**EXERCISE MATERIAL**
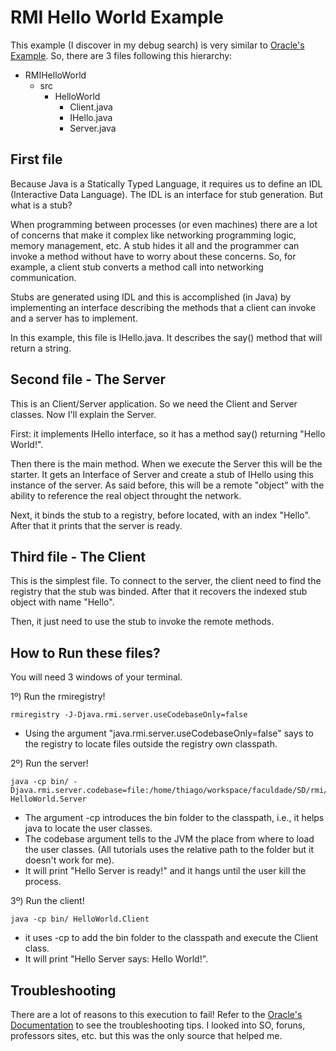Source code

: # RMI Hello World Example

This example (I discover in my debug search) is very similar to [Oracle's Example][1]. So, there are 3 files following this hierarchy:

- RMIHelloWorld
  - src
    - HelloWorld
      - Client.java
      - IHello.java
      - Server.java

First file
----------

Because Java is a Statically Typed Language, it requires us to define an IDL (Interactive Data Language). The IDL is an interface for stub generation. But what is a stub?

When programming between processes (or even machines) there are a lot of concerns that make it complex like networking programming logic, memory management, etc. A stub hides it all and the programmer can invoke a method without have to worry about these concerns. So, for example, a client stub converts a method call into networking communication.

Stubs are generated using IDL and this is accomplished (in Java) by implementing an interface describing the methods that a client can invoke and a server has to implement.

In this example, this file is IHello.java. It describes the say() method that will return a string.

Second file - The Server
-----------

This is an Client/Server application. So we need the Client and Server classes. Now I'll explain the Server.

First: it implements IHello interface, so it has a method say() returning "Hello World!".

Then there is the main method. When we execute the Server this will be the starter. It gets an Interface of Server and create a stub of IHello using this instance of the server. As said before, this will be a remote "object" with the ability to reference the real object throught the network.

Next, it binds the stub to a registry, before located, with an index "Hello". After that it prints that the server is ready.

Third file - The Client
-----------

This is the simplest file. To connect to the server, the client need to find the registry that the stub was binded. After that it recovers the indexed stub object with name "Hello".

Then, it just need to use the stub to invoke the remote methods.

How to Run these files?
-----------------------
You will need 3 windows of your terminal.

1º) Run the rmiregistry!

    rmiregistry -J-Djava.rmi.server.useCodebaseOnly=false

- Using the argument "java.rmi.server.useCodebaseOnly=false" says to the registry to locate files outside the registry own classpath.

2º) Run the server!

    java -cp bin/ -Djava.rmi.server.codebase=file:/home/thiago/workspace/faculdade/SD/rmi/RMIHelloWorld/bin/ HelloWorld.Server

- The argument -cp introduces the bin folder to the classpath, i.e., it helps java to locate the user classes.
- The codebase argument tells to the JVM the place from where to load the user classes. (All tutorials uses the relative path to the folder but it doesn't work for me).
- It will print "Hello Server is ready!" and it hangs until the user kill the process.

3º) Run the client!

    java -cp bin/ HelloWorld.Client

- it uses -cp to add the bin folder to the classpath and execute the Client class.
- It will print "Hello Server says: Hello World!".

Troubleshooting
---------------

There are a lot of reasons to this execution to fail! Refer to the [Oracle's Documentation][2] to see the troubleshooting tips. I looked into SO, foruns, professors sites, etc. but this was the only source that helped me.

[1]:"http://docs.oracle.com/javase/6/docs/technotes/guides/rmi/hello/hello-world.html"
[2]: "http://docs.oracle.com/javase/6/docs/technotes/guides/rmi/codebase.html"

**REQUIRED WORK**
Restate the listing word for word, pictures omitted.

**SOLUTION FOR THIS TASK**
Source code

: # RMI Hello World Example

This example (I discover in my debug search) is very similar to [Oracle's Example][1]. So, there are 3 files following this hierarchy:

- RMIHelloWorld
  - src
    - HelloWorld
      - Client.java
      - IHello.java
      - Server.java

First file
----------

Because Java is a Statically Typed Language, it requires us to define an IDL (Interactive Data Language). The IDL is an interface for stub generation. But what is a stub?

When programming between processes (or even machines) there are a lot of concerns that make it complex like networking programming logic, memory management, etc. A stub hides it all and the programmer can invoke a method without have to worry about these concerns. So, for example, a client stub converts a method call into networking communication.

Stubs are generated using IDL and this is accomplished (in Java) by implementing an interface describing the methods that a client can invoke and a server has to implement.

In this example, this file is IHello.java. It describes the say() method that will return a string.

Second file - The Server
-----------

This is an Client/Server application. So we need the Client and Server classes. Now I'll explain the Server.

First: it implements IHello interface, so it has a method say() returning "Hello World!".

Then there is the main method. When we execute the Server this will be the starter. It gets an Interface of Server and create a stub of IHello using this instance of the server. As said before, this will be a remote "object" with the ability to reference the real object throught the network.

Next, it binds the stub to a registry, before located, with an index "Hello". After that it prints that the server is ready.

Third file - The Client
-----------

This is the simplest file. To connect to the server, the client need to find the registry that the stub was binded. After that it recovers the indexed stub object with name "Hello".

Then, it just need to use the stub to invoke the remote methods.

How to Run these files?
-----------------------
You will need 3 windows of your terminal.

1º) Run the rmiregistry!

    rmiregistry -J-Djava.rmi.server.useCodebaseOnly=false

- Using the argument "java.rmi.server.useCodebaseOnly=false" says to the registry to locate files outside the registry own classpath.

2º) Run the server!

    java -cp bin/ -Djava.rmi.server.codebase=file:/home/thiago/workspace/faculdade/SD/rmi/RMIHelloWorld/bin/ HelloWorld.Server

- The argument -cp introduces the bin folder to the classpath, i.e., it helps java to locate the user classes.
- The codebase argument tells to the JVM the place from where to load the user classes. (All tutorials uses the relative path to the folder but it doesn't work for me).
- It will print "Hello Server is ready!" and it hangs until the user kill the process.

3º) Run the client!

    java -cp bin/ HelloWorld.Client

- it uses -cp to add the bin folder to the classpath and execute the Client class.
- It will print "Hello Server says: Hello World!".

Troubleshooting
---------------

There are a lot of reasons to this execution to fail! Refer to the [Oracle's Documentation][2] to see the troubleshooting tips. I looked into SO, foruns, professors sites, etc. but this was the only source that helped me.

[1]:"http://docs.oracle.com/javase/6/docs/technotes/guides/rmi/hello/hello-world.html"
[2]: "http://docs.oracle.com/javase/6/docs/technotes/guides/rmi/codebase.html"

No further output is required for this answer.